Native Microbiota Stave Off Infection
University of British Columbia ♦ Published in PLoS ONE, October 28, 2011
Genetics can contribute to host susceptibility to microbial infection but are there other causes? A growing body of evidence points to the composition of microbial flora in the intestine as a key factor in how mammals respond to foreign pathogens. In this study out of the University of British Columbia researchers investigated the effect that infection with a common pathogen had on a number of different strains of mice with widely varying genetic backgrounds. As would be expected the mice responded differently after oral exposure. Some mice were resistant to infection while others became very sick, or even died. However, it wasn’t only genetics at work. Transplantation of microbial samples from the intestines of resistant mice into those of lethally susceptible mice prolonged microbial colonization and death, illustrating the importance that the microbial ecosystem has in regulating mucosal immunity and intestinal health.
Selection of Cardiomyocytes with SIRPA
McEwen Centre for Regenerative Medicine (UHN) ♦ University of Toronto ♦ Monash University
Published in Nature Biotechnology, October 23, 2011
Gordon Keller’s lab has discovered a protein, known as signal-regulatory protein alpha (SIRPA), that can enrich for embryonic stem cell and iPS cell-derived cardiomyocytes at purities as high as 98%. Keller, who was the first researcher to produce functional heart cells from human embryonic stem (hES) cells, has spent years investigating the developmental path that leads to the cardiac identity. In order to find this specialized protein marker researchers carried out a screen of cardiomyocytes against a panel of some 380 CD antibodies. SIRPA was found to be expressed specifically on cardiomyocytes that were the progeny of hES cells or iPS cells; the protein will allow for rapid and efficient separation of cardiomyocytes from both primitive cell types.
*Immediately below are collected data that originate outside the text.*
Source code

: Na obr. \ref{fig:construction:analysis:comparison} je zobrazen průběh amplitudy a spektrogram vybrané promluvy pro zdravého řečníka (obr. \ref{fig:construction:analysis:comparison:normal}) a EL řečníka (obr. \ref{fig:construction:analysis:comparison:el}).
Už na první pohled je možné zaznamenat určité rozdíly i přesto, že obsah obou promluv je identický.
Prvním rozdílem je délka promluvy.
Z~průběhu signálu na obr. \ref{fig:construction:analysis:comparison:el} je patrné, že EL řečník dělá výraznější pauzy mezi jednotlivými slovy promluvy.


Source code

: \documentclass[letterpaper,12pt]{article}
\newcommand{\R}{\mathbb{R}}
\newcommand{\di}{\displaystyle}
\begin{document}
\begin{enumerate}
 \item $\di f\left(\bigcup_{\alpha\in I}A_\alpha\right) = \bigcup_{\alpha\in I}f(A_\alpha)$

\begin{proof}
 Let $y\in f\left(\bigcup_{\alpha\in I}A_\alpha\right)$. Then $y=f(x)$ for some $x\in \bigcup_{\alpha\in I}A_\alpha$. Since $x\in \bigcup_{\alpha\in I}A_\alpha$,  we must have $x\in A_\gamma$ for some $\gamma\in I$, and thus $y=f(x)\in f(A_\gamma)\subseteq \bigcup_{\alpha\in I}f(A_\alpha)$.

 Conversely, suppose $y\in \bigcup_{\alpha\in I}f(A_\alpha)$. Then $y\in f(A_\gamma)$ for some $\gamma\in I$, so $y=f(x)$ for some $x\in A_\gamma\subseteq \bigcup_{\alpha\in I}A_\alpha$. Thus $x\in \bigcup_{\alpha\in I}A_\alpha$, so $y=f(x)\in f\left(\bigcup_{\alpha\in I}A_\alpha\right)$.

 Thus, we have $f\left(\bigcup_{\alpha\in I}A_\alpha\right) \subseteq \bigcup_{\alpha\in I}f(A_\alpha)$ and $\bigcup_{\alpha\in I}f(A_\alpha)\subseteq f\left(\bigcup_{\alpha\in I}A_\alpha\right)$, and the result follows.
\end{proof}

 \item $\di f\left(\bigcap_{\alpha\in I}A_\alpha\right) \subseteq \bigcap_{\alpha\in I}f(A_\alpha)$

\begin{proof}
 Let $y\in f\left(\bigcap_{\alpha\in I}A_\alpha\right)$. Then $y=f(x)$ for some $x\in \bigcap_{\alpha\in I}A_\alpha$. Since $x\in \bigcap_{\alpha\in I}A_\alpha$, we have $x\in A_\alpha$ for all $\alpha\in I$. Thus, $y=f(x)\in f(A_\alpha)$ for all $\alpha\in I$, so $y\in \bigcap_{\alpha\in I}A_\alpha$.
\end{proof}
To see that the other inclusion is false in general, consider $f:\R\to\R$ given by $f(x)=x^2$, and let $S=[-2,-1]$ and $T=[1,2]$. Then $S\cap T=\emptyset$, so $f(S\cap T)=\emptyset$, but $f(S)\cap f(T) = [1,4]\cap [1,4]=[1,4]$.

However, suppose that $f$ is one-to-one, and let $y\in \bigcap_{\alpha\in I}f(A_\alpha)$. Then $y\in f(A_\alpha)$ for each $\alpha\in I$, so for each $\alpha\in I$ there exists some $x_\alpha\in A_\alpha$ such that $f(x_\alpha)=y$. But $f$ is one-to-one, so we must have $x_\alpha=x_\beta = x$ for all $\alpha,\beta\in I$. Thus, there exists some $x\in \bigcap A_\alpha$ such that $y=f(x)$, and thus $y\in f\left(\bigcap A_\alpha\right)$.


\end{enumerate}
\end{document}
Engineering Therapeutic Viruses for Greater Impact
Children’s Hospital of Eastern Ontario Research Institute ♦ University of Ottawa ♦ Ottawa Hospital Research Institute ♦ OICR ♦ McGill
Published in Cancer Cell, October 18, 2011
Viruses are now being leveraged in order to target and destroy cancer cells in the body. Termed “oncolytic” viruses, these treatments not only infect and burst cancer cells but also alert the host’s immune system to the presence of the tumour ensuring a continued onslaught following administration. In hopes of improving upon oncolytic viruses currently under development, researchers have implemented functional genomics to glean information related to virus-tumour interactions. A genome-wide RNAi screen identified the endoplasmic reticulum (ER) stress response as a mechanism by which tumour cells resist the effects imposed by oncolytic viruses. Inhibiting the ER stress response pathway sensitized resistant tumour cells and increased the efficacy of oncolytic viruses by up to 10,000 fold in some cases.